Emily & I both loved reading your comments on last week’s post. Kelly from Florida shared so beautifully, “I hope for me and for everyone that the ‘normal’ things we may have once taken for granted continue to spark all of the awe and joy that they do right now. It’s magical.”
A dependable creature of habit, I will happily eat the same meal every single day for months on end. I can’t stop making these overnight oats. I make big batches in mason jars and I’m good for the whole week.
“Hope, like every virtue, is a choice that becomes a practice that becomes spiritual muscle memory. It’s a renewable resource for moving through life as it is, not as we wish it to be.”
Krista Tippett
With gratitude,
Molly
P.S. Who has been your “one person?” How did you find each other? Share your story with us in the comments and maybe even consider sharing this letter with them.
When I moved to grad school, I spent the first few weeks holed up in my dank basement or sitting in the Peninsula Park Rose Garden down the street. I knew almost no one. I'd never felt so lonely before and sometimes in the park I hoped no one could see me crying behind my sunglasses.
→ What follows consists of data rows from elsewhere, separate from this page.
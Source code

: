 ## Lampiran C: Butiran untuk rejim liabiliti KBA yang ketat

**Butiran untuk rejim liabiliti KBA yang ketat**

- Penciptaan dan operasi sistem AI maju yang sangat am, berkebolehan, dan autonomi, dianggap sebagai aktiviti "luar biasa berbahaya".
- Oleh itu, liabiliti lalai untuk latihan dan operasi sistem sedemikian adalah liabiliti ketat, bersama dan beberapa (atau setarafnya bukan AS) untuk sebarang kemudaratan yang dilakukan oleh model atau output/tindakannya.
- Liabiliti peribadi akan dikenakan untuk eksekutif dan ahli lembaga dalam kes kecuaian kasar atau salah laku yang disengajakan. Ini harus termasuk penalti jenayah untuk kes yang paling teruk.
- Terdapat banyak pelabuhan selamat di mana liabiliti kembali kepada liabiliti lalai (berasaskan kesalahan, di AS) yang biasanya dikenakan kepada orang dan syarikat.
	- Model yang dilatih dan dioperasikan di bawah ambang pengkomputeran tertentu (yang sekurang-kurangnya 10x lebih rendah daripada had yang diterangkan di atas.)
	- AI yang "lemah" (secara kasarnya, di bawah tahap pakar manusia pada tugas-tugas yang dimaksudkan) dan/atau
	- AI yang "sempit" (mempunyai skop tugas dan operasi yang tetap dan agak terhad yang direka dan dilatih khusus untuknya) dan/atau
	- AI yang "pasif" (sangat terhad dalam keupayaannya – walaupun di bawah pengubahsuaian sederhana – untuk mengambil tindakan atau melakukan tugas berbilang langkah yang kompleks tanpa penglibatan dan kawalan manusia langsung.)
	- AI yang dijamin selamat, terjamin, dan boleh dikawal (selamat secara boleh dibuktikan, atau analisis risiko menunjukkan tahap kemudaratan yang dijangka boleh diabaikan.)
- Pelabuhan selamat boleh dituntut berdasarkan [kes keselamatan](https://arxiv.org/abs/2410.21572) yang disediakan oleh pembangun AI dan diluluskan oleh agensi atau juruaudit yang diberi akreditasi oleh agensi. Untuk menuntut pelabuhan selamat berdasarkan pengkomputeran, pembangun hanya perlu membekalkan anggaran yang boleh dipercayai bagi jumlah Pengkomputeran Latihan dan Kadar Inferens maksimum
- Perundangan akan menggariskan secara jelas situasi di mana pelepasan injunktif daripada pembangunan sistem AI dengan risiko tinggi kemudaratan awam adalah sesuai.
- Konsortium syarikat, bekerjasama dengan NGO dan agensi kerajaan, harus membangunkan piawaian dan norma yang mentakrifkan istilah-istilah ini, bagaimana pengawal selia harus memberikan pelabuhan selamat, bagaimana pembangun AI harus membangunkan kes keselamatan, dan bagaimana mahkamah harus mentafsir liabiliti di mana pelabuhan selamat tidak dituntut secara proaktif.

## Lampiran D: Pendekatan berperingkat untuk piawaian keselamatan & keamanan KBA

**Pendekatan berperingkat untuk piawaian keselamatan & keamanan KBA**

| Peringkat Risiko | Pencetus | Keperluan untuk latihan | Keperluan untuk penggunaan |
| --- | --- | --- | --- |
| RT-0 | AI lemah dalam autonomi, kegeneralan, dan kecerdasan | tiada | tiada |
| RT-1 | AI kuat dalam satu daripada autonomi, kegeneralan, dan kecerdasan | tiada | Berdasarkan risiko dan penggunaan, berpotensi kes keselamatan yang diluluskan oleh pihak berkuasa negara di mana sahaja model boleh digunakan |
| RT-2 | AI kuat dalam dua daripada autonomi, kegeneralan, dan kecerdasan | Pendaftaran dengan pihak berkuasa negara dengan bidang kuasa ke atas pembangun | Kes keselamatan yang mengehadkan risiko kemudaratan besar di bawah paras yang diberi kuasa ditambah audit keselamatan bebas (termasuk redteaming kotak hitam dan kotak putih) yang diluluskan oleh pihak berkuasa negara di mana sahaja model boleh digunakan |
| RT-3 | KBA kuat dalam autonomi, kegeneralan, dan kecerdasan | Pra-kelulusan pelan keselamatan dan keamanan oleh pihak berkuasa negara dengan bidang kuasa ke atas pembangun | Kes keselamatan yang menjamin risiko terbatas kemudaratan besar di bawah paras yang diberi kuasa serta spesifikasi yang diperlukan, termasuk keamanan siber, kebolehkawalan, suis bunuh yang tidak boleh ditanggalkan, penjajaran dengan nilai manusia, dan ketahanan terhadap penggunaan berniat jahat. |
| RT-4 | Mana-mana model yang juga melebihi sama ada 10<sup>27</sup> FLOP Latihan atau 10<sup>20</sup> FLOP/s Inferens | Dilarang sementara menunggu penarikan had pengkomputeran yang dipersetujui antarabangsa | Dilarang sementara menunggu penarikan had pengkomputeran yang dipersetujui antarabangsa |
I started my classes and in the glorious Portland sunshine, I found another person who wanted to toss a frisby during breaks. We played soccer but talked through the whole game, talked through class about God knows what, and then left to hangout some more.
We moved far apart after graduation, but that bond still exists, built on laughter and conversations so real you could taste them. That's the great thing about the "one-person"; they turn up in each place I move. Love this description of friendship!
Having moved half-way across the country three times to end up back where I started, finding your one person has been advice that I have carried with me since my first move. I always thought when I was younger that you would have that one friend that would be there with you throughout your whole lifetime. I still have some close friends from when I was in high school and college, but as you experience life, your life experiences can very different. Maybe you have moved three times, or have a child with a disability, or sometimes, as much as it sucks, you just grew apart. I have been fortunate to have some of the most wonderful women be my one person in these different locations or seasons of life. I love L.M. Montgomery quote form Anne of Green Gables “Kindred spirits are not so scarce as I used to think. It's splendid to find out there are so many of them in the world.” My current one person is Christine. She is very opposite of me: she is loud, super outgoing, not a planner at all, and super confident. She is exactly who I need now in my life right now. I thank God that she was placed in my life exactly when I needed it.